VLOOKUP関数を使っている方も多いと思いますが、「列の位置が変わると壊れる」「左側の値が取れない」といった不便さを感じたことがあるのではないでしょうか。そんなときに役立つのがINDEX関数とMATCH関数の組み合わせです。
この2つの関数を使えば、より柔軟で強力な検索が可能になります。本記事では、初心者の方でもわかるように、基本的な使い方から応用テクニックまでを解説していきます。
まずはINDEX関数の基本からおさえましょう。
INDEX関数は、指定した範囲の中から「行」と「列」を指定して、その交差するセルの値を取り出す関数です。
excelコピーする編集する=INDEX(範囲, 行番号, [列番号])
たとえば、A1:C3の範囲の中から、2行目・3列目の値を取り出す場合:
=INDEX(A1:C3, 2, 3)
この式は、B2の行のC列、つまりセルC2の値を返します。
列番号を省略して、1列のデータから取り出す場合もあります。
=INDEX(A1:A10, 3)
これはA3の値を返します。
MATCH関数は、指定した値が範囲内の何番目にあるかを返す関数です。
たとえば、「売上」という文字がA1:A10のどこにあるかを調べるときに使います。
=MATCH(検索値, 検索範囲, [照合の種類])
=MATCH("売上", A1:A10, 0)
この式は、「売上」がA列の何番目の行にあるかを返します。たとえばA3にあるなら「3」が返されます。
この2つの関数を組み合わせると、VLOOKUPよりも自由度の高い検索が可能になります。
=INDEX(参照範囲, MATCH(検索値, 検索範囲, 0))
MATCH関数で行番号を取得し、それをINDEX関数に渡して、対応する値を取り出します。
以下のようなデータがあるとします:
A列(社員ID) | B列(社員名) |
---|---|
101 | 佐藤 |
102 | 鈴木 |
103 | 田中 |
たとえば、「鈴木さんの社員ID」を求めたい場合:
=INDEX(A2:A4, MATCH("鈴木", B2:B4, 0))
VLOOKUP関数と比較すると、INDEX+MATCHには以下のような利点があります:
VLOOKUPは、左から右への検索しかできませんが、INDEX+MATCHなら、検索列と取得列の位置が自由です。
VLOOKUPは列番号指定のため、途中で列を追加すると壊れますが、MATCHは動的に列番号を返すため壊れにくい。
大量データ処理時に、MATCHとINDEXの方が処理が速くなるケースがあります。
INDEX関数は、行と列を両方指定できます。MATCHを2つ使えば、行・列の両方を指定して交差する値を取り出すことも可能です。
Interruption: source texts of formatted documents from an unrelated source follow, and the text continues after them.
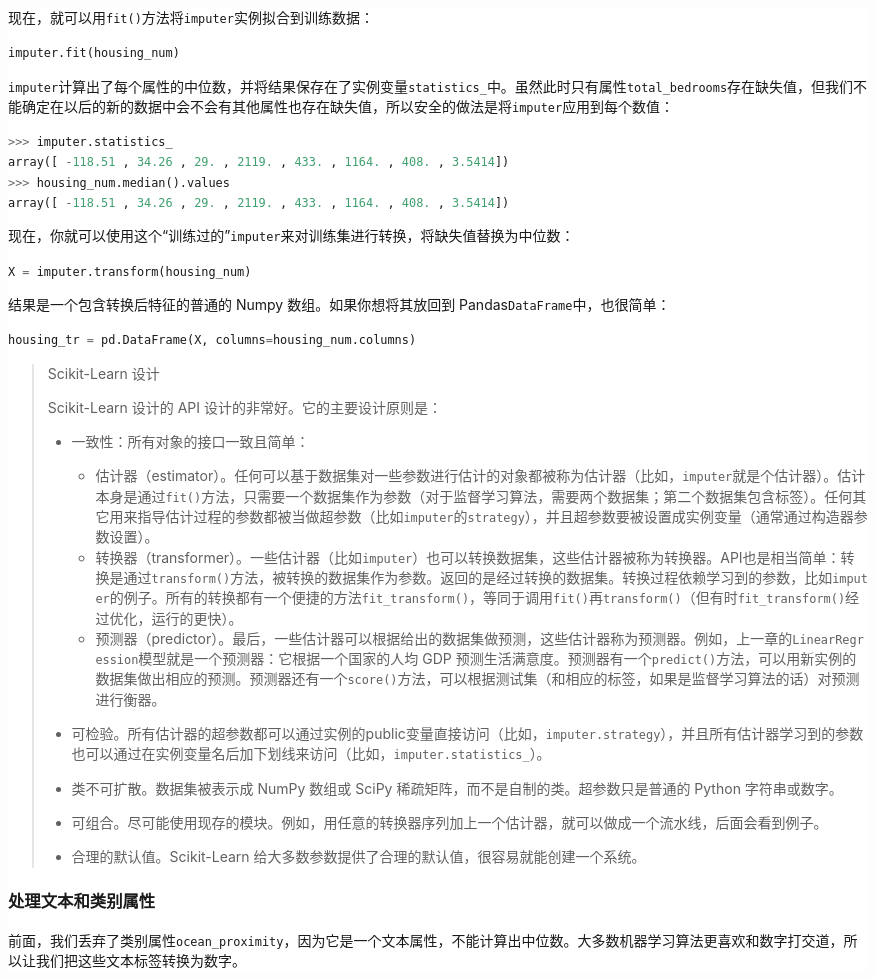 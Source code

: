 现在，就可以用`fit()`方法将`imputer`实例拟合到训练数据：

```python
imputer.fit(housing_num)
```

`imputer`计算出了每个属性的中位数，并将结果保存在了实例变量`statistics_`中。虽然此时只有属性`total_bedrooms`存在缺失值，但我们不能确定在以后的新的数据中会不会有其他属性也存在缺失值，所以安全的做法是将`imputer`应用到每个数值：

```python
>>> imputer.statistics_
array([ -118.51 , 34.26 , 29. , 2119. , 433. , 1164. , 408. , 3.5414])
>>> housing_num.median().values
array([ -118.51 , 34.26 , 29. , 2119. , 433. , 1164. , 408. , 3.5414])
```

现在，你就可以使用这个“训练过的”`imputer`来对训练集进行转换，将缺失值替换为中位数：

```python
X = imputer.transform(housing_num)
```

结果是一个包含转换后特征的普通的 Numpy 数组。如果你想将其放回到 Pandas`DataFrame`中，也很简单：

```python
housing_tr = pd.DataFrame(X, columns=housing_num.columns)
```

> Scikit-Learn 设计
>
> Scikit-Learn 设计的 API 设计的非常好。它的主要设计原则是：
>
> +   一致性：所有对象的接口一致且简单：
> 
>     +   估计器（estimator）。任何可以基于数据集对一些参数进行估计的对象都被称为估计器（比如，`imputer`就是个估计器）。估计本身是通过`fit()`方法，只需要一个数据集作为参数（对于监督学习算法，需要两个数据集；第二个数据集包含标签）。任何其它用来指导估计过程的参数都被当做超参数（比如`imputer`的`strategy`），并且超参数要被设置成实例变量（通常通过构造器参数设置）。
>     +   转换器（transformer）。一些估计器（比如`imputer`）也可以转换数据集，这些估计器被称为转换器。API也是相当简单：转换是通过`transform()`方法，被转换的数据集作为参数。返回的是经过转换的数据集。转换过程依赖学习到的参数，比如`imputer`的例子。所有的转换都有一个便捷的方法`fit_transform()`，等同于调用`fit()`再`transform()`（但有时`fit_transform()`经过优化，运行的更快）。
>     +   预测器（predictor）。最后，一些估计器可以根据给出的数据集做预测，这些估计器称为预测器。例如，上一章的`LinearRegression`模型就是一个预测器：它根据一个国家的人均 GDP 预测生活满意度。预测器有一个`predict()`方法，可以用新实例的数据集做出相应的预测。预测器还有一个`score()`方法，可以根据测试集（和相应的标签，如果是监督学习算法的话）对预测进行衡器。
> 
> +   可检验。所有估计器的超参数都可以通过实例的public变量直接访问（比如，`imputer.strategy`），并且所有估计器学习到的参数也可以通过在实例变量名后加下划线来访问（比如，`imputer.statistics_`）。
> 
> +   类不可扩散。数据集被表示成 NumPy 数组或 SciPy 稀疏矩阵，而不是自制的类。超参数只是普通的 Python 字符串或数字。
> 
> +   可组合。尽可能使用现存的模块。例如，用任意的转换器序列加上一个估计器，就可以做成一个流水线，后面会看到例子。
> 
> +   合理的默认值。Scikit-Learn 给大多数参数提供了合理的默认值，很容易就能创建一个系统。

### 处理文本和类别属性

前面，我们丢弃了类别属性`ocean_proximity`，因为它是一个文本属性，不能计算出中位数。大多数机器学习算法更喜欢和数字打交道，所以让我们把这些文本标签转换为数字。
A列(社員名) | B列(1月) | C列(2月) | D列(3月) |
---|---|---|---|
佐藤 | 100 | 150 | 120 |
鈴木 | 90 | 130 | 110 |
田中 | 80 | 140 | 100 |
たとえば、「鈴木」さんの「2月」の売上を取り出すには:
=INDEX(B2:D4, MATCH("鈴木", A2:A4, 0), MATCH("2月", B1:D1, 0))
行方向と列方向両方で位置を検索し、該当する交点のセルを取り出しています。
検索値をセルに入力できるようにすれば、動的な検索シートが作れます。
=INDEX(B2:D4, MATCH(B1, A2:A4, 0), MATCH(C1, B1:D1, 0))
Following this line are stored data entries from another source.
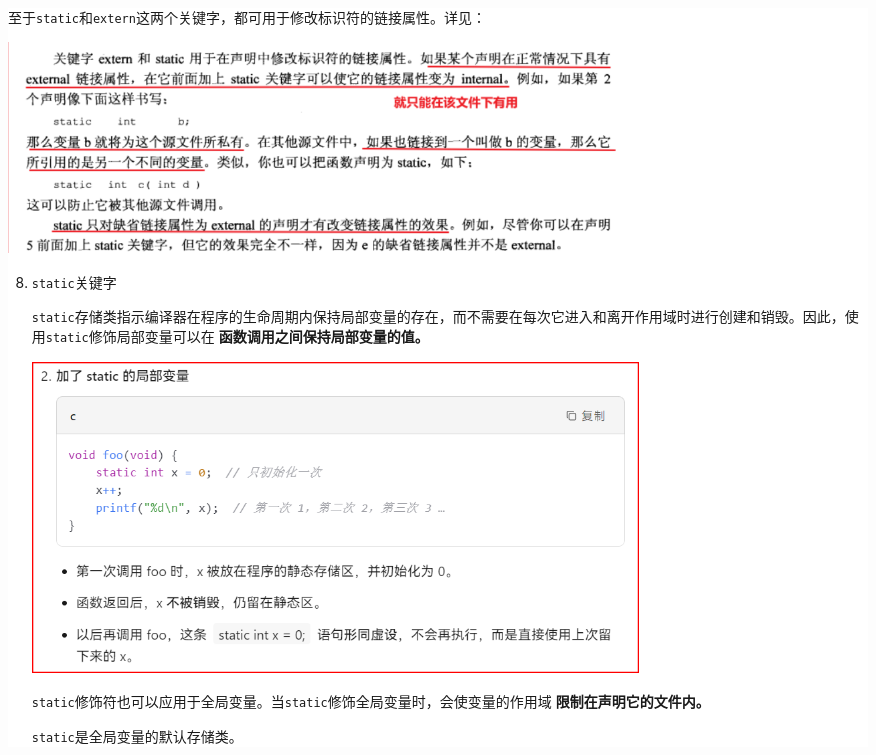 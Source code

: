    至于`static`和`extern`这两个关键字，都可用于修改标识符的链接属性。详见：

   <img src="./images/image-20250719191657332.png" alt="image-20250719191657332" style="zoom:67%;" /> 

8. `static`关键字

   `static`存储类指示编译器在程序的生命周期内保持局部变量的存在，而不需要在每次它进入和离开作用域时进行创建和销毁。因此，使用`static`修饰局部变量可以在 **函数调用之间保持局部变量的值。**

   <img src="./images/image-20250719203050125.png" alt="image-20250719203050125" style="zoom:67%;" /> 

   `static`修饰符也可以应用于全局变量。当`static`修饰全局变量时，会使变量的作用域 **限制在声明它的文件内。**

   `static`是全局变量的默认存储类。
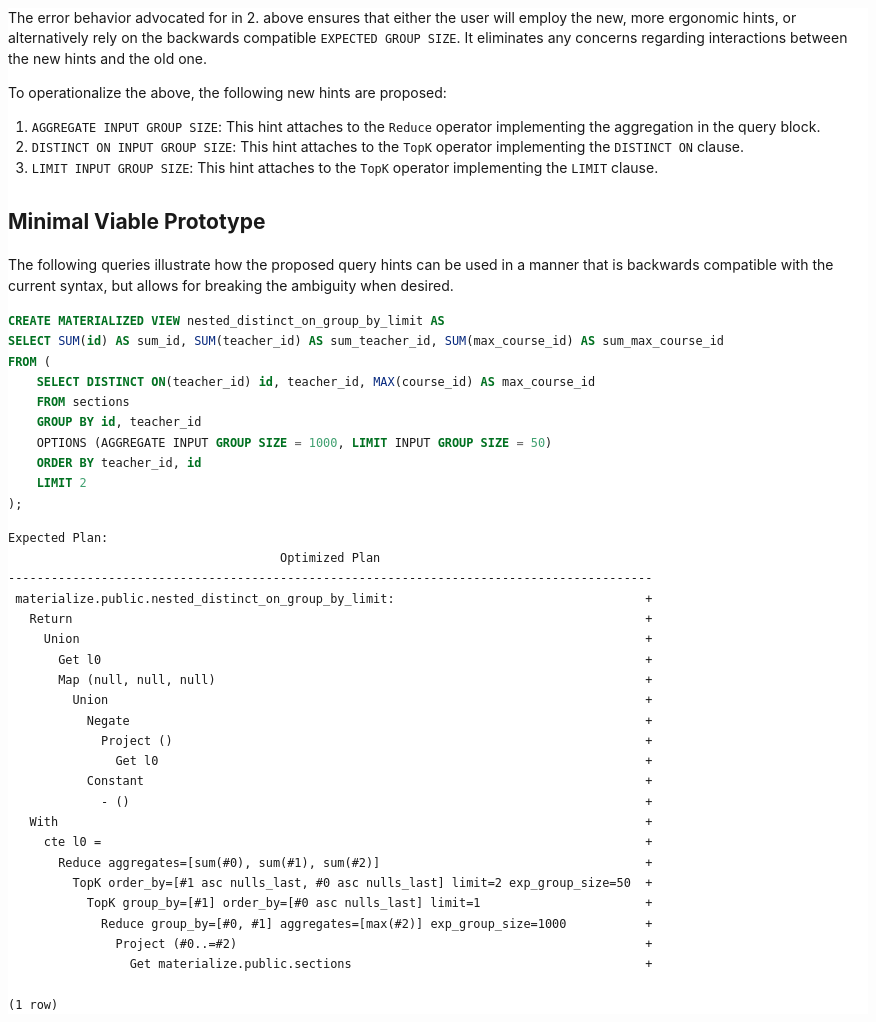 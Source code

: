 The error behavior advocated for in 2. above ensures that either the user will employ the new,
more ergonomic hints, or alternatively rely on the backwards compatible `EXPECTED GROUP SIZE`.
It eliminates any concerns regarding interactions between the new hints and the old one.

To operationalize the above, the following new hints are proposed:

1. `AGGREGATE INPUT GROUP SIZE`: This hint attaches to the `Reduce` operator implementing the aggregation
in the query block.
2. `DISTINCT ON INPUT GROUP SIZE`: This hint attaches to the `TopK` operator implementing the
`DISTINCT ON` clause.
3. `LIMIT INPUT GROUP SIZE`: This hint attaches to the `TopK` operator implementing the `LIMIT` clause.

## Minimal Viable Prototype

The following queries illustrate how the proposed query hints can be used in a manner that is
backwards compatible with the current syntax, but allows for breaking the ambiguity when
desired.

```sql
CREATE MATERIALIZED VIEW nested_distinct_on_group_by_limit AS
SELECT SUM(id) AS sum_id, SUM(teacher_id) AS sum_teacher_id, SUM(max_course_id) AS sum_max_course_id
FROM (
    SELECT DISTINCT ON(teacher_id) id, teacher_id, MAX(course_id) AS max_course_id
    FROM sections
    GROUP BY id, teacher_id
    OPTIONS (AGGREGATE INPUT GROUP SIZE = 1000, LIMIT INPUT GROUP SIZE = 50)
    ORDER BY teacher_id, id
    LIMIT 2
);
```
```
Expected Plan:
                                      Optimized Plan
------------------------------------------------------------------------------------------
 materialize.public.nested_distinct_on_group_by_limit:                                   +
   Return                                                                                +
     Union                                                                               +
       Get l0                                                                            +
       Map (null, null, null)                                                            +
         Union                                                                           +
           Negate                                                                        +
             Project ()                                                                  +
               Get l0                                                                    +
           Constant                                                                      +
             - ()                                                                        +
   With                                                                                  +
     cte l0 =                                                                            +
       Reduce aggregates=[sum(#0), sum(#1), sum(#2)]                                     +
         TopK order_by=[#1 asc nulls_last, #0 asc nulls_last] limit=2 exp_group_size=50  +
           TopK group_by=[#1] order_by=[#0 asc nulls_last] limit=1                       +
             Reduce group_by=[#0, #1] aggregates=[max(#2)] exp_group_size=1000           +
               Project (#0..=#2)                                                         +
                 Get materialize.public.sections                                         +

(1 row)
```

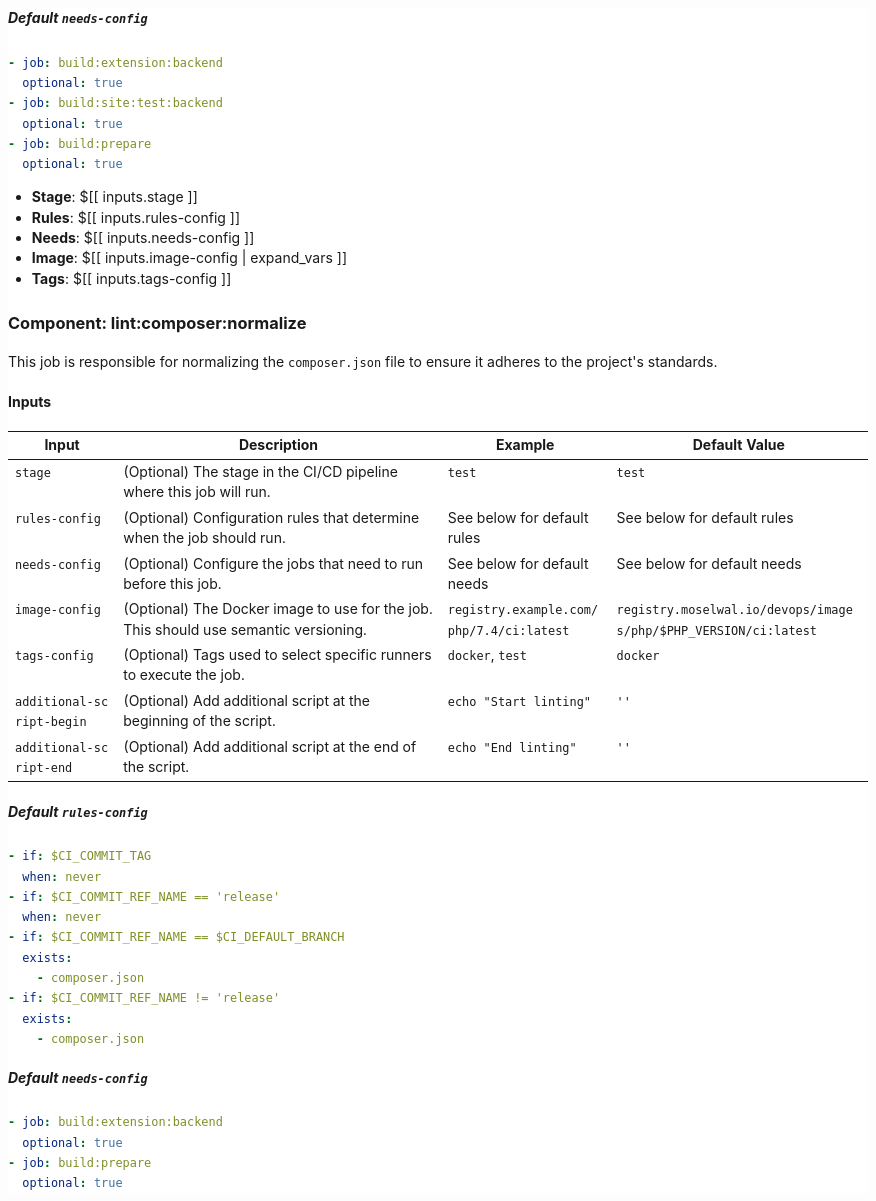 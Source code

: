 ##### Default `needs-config`
```yaml
- job: build:extension:backend
  optional: true
- job: build:site:test:backend
  optional: true
- job: build:prepare
  optional: true
```

- **Stage**: $[[ inputs.stage ]]
- **Rules**: $[[ inputs.rules-config ]]
- **Needs**: $[[ inputs.needs-config ]]
- **Image**: $[[ inputs.image-config | expand_vars ]]
- **Tags**: $[[ inputs.tags-config ]]

### Component: lint:composer:normalize
This job is responsible for normalizing the `composer.json` file to ensure it adheres to the project's standards.

#### Inputs

| **Input**                   | **Description**                                                                                     | **Example**                         | **Default Value**                                                      |
|-----------------------------|-----------------------------------------------------------------------------------------------------|-------------------------------------|------------------------------------------------------------------------|
| `stage`                     | (Optional) The stage in the CI/CD pipeline where this job will run.                                 | `test`                              | `test`                                                                 |
| `rules-config`              | (Optional) Configuration rules that determine when the job should run.                             | See below for default rules         | See below for default rules                                            |
| `needs-config`              | (Optional) Configure the jobs that need to run before this job.                                    | See below for default needs         | See below for default needs                                            |
| `image-config`              | (Optional) The Docker image to use for the job. This should use semantic versioning.               | `registry.example.com/php/7.4/ci:latest` | `registry.moselwal.io/devops/images/php/$PHP_VERSION/ci:latest`         |
| `tags-config`               | (Optional) Tags used to select specific runners to execute the job.                                | `docker`, `test`                    | `docker`                                                               |
| `additional-script-begin`   | (Optional) Add additional script at the beginning of the script.                                   | `echo "Start linting"`              | `''`                                                                   |
| `additional-script-end`     | (Optional) Add additional script at the end of the script.                                         | `echo "End linting"`                | `''`                                                                   |

##### Default `rules-config`
```yaml
- if: $CI_COMMIT_TAG
  when: never
- if: $CI_COMMIT_REF_NAME == 'release'
  when: never
- if: $CI_COMMIT_REF_NAME == $CI_DEFAULT_BRANCH
  exists:
    - composer.json
- if: $CI_COMMIT_REF_NAME != 'release'
  exists:
    - composer.json
```

##### Default `needs-config`
```yaml
- job: build:extension:backend
  optional: true
- job: build:prepare
  optional: true
```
これにより、ユーザーが検索項目を変えるだけで、検索結果も変わる柔軟な検索表が完成します。
MATCH関数が値を見つけられなかったときに出ます。
→ 入力ミス、余計なスペースが原因の場合もあります。
INDEX関数が無効な位置を参照しようとしたときに出ます。
→ MATCHの返り値が0以下、または範囲外の数値。
=IFERROR(INDEX(…), "該当なし")
エラーが出たときに「該当なし」などのメッセージを表示して、見栄えを整えましょう。
MATCH関数は、部分一致検索ができませんが、配列数式やFILTER関数(Excel 365以降)を使えば応用可能です。
複数条件で一致する行を探したい場合は、配列数式やINDEX+MATCH+&記号の組み合わせで対応できます。
INDEX関数とMATCH関数の組み合わせは、VLOOKUPよりも柔軟で応用範囲の広い検索手段です。
一度使い方を覚えれば、データ分析や報告書作成において、あなたのExcel作業が劇的に効率化されるはずです。
ぜひこの機会に、INDEX+MATCHの組み合わせをマスターしてみてください!